[Opening SUPPLIED INFORMATION section]
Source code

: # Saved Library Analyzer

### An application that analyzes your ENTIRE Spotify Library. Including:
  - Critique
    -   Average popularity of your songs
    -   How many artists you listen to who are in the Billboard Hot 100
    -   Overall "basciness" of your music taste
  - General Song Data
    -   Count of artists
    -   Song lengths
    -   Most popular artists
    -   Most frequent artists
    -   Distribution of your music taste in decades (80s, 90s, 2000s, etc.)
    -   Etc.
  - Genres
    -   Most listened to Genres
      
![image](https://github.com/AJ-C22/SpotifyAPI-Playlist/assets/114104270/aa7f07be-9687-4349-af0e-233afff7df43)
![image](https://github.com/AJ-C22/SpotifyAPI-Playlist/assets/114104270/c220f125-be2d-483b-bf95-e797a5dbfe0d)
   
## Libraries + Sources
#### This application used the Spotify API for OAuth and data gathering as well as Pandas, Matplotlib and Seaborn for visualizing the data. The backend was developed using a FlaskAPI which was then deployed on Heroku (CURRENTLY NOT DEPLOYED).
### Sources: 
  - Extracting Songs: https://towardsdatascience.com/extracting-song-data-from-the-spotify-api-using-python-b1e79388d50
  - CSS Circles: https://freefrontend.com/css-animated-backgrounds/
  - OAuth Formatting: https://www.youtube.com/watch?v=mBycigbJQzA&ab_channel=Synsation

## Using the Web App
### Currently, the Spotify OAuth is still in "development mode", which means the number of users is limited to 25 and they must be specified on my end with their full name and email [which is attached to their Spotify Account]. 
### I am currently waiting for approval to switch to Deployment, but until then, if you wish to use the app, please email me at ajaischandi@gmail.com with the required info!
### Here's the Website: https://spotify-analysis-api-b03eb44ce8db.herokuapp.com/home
[Closing SUPPLIED INFORMATION section]
[Opening SUPPLIED INFORMATION section]
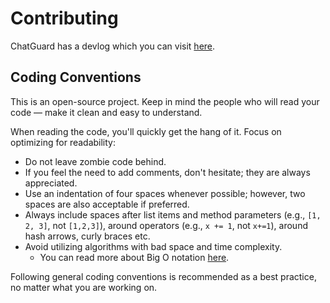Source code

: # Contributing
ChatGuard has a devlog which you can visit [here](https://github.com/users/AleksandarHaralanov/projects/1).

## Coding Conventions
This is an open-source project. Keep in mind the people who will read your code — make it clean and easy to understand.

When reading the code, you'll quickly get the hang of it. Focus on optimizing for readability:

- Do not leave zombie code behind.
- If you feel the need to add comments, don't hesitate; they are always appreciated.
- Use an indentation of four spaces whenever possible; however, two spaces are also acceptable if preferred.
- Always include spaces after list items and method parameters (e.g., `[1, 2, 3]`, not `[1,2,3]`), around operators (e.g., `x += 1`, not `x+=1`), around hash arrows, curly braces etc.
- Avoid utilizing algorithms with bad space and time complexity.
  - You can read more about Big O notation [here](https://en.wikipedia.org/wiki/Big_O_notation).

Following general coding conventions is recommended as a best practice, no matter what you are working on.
[Closing SUPPLIED INFORMATION section]
■ EXERCISE DIRECTIONS:
Pull every line containing the word "Playlist" out of the material and copy it.

■ OUTPUT:
![image](https://github.com/AJ-C22/SpotifyAPI-Playlist/assets/114104270/aa7f07be-9687-4349-af0e-233afff7df43)
![image](https://github.com/AJ-C22/SpotifyAPI-Playlist/assets/114104270/c220f125-be2d-483b-bf95-e797a5dbfe0d)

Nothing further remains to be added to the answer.